RBC Capital maintains Workday stock Outperform with $340 target

Published 24/05/2025, 11:26
RBC Capital maintains Workday stock Outperform with $340 target

Saturday, RBC Capital Markets reiterated its Outperform rating on Workday shares (NASDAQ:WDAY), maintaining a price target of $340.00. The firm’s analysis followed Workday’s first-quarter financial results, which led to a roughly 7% decline in the company’s stock price in after-hours trading. According to InvestingPro data, the stock has fallen nearly 13% in the past week, though analysts maintain a bullish consensus with price targets ranging from $250 to $340. Despite a modest beat in Q1 earnings, Workday only reiterated its subscription revenue guidance, which did not meet some investor expectations.
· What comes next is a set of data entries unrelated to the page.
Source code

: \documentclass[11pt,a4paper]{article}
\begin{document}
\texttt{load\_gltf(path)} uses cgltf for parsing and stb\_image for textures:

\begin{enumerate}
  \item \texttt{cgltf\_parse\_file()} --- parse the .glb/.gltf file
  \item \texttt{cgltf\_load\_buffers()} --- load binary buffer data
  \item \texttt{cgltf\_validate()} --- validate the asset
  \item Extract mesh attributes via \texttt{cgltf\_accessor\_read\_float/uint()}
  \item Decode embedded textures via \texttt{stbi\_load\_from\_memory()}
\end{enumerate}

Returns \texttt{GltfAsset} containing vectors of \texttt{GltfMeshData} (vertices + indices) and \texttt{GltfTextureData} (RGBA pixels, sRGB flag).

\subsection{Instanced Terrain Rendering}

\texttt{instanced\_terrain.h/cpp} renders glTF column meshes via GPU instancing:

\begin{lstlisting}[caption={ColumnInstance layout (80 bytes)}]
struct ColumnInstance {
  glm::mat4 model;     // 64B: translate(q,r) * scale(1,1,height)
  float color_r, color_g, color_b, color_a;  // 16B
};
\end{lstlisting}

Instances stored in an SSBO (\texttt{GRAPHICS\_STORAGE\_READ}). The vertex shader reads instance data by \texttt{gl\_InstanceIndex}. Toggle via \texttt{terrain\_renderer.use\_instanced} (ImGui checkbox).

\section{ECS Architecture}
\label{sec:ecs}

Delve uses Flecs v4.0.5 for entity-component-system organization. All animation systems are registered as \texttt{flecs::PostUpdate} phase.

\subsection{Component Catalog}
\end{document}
The slight outperformance in the quarter was consistent with recent trends and was attributed to services and a modest overachievement in subscription revenue. Workday’s calculated remaining performance obligations (cRPO) exceeded Wall Street estimates for the second quarter in a row, indicating potential signs of stabilization within the company’s business.

In addition to the financial performance, Workday’s management provided updated guidance on the company’s operating margin for fiscal year 2026. They increased the operating margin outlook by 50 basis points, now expecting a year-over-year expansion of 260 basis points.

The company’s progress in artificial intelligence (AI) was also highlighted as a positive development. RBC Capital Markets noted early adoption trends in AI and the momentum Workday is building with its partner network, suggesting a favorable outlook for the company’s innovative efforts.

In other recent news, Workday has reported first-quarter fiscal 2026 earnings that exceeded analysts’ expectations, with an earnings per share (EPS) of $2.23 against a forecast of $2.01. The company also surpassed revenue predictions, reporting $2.24 billion compared to the anticipated $2.22 billion, marking a 13% increase year-over-year. Despite these positive results, Workday’s stock saw a decline in after-hours trading. Analysts at TD Cowen have adjusted their outlook on Workday, lowering the stock price target to $310 from $320 while maintaining a Buy rating, citing cautious spending and conservative forecasts. Meanwhile, JMP has maintained its Market Outperform rating with a steady price target of $315, reflecting confidence in Workday’s long-term prospects. The company’s subscription revenue grew by 13% to $2.06 billion, although this was a slowdown from the previous quarter. Workday continues to focus on its growth strategies, including advancements in artificial intelligence and expansion in international markets.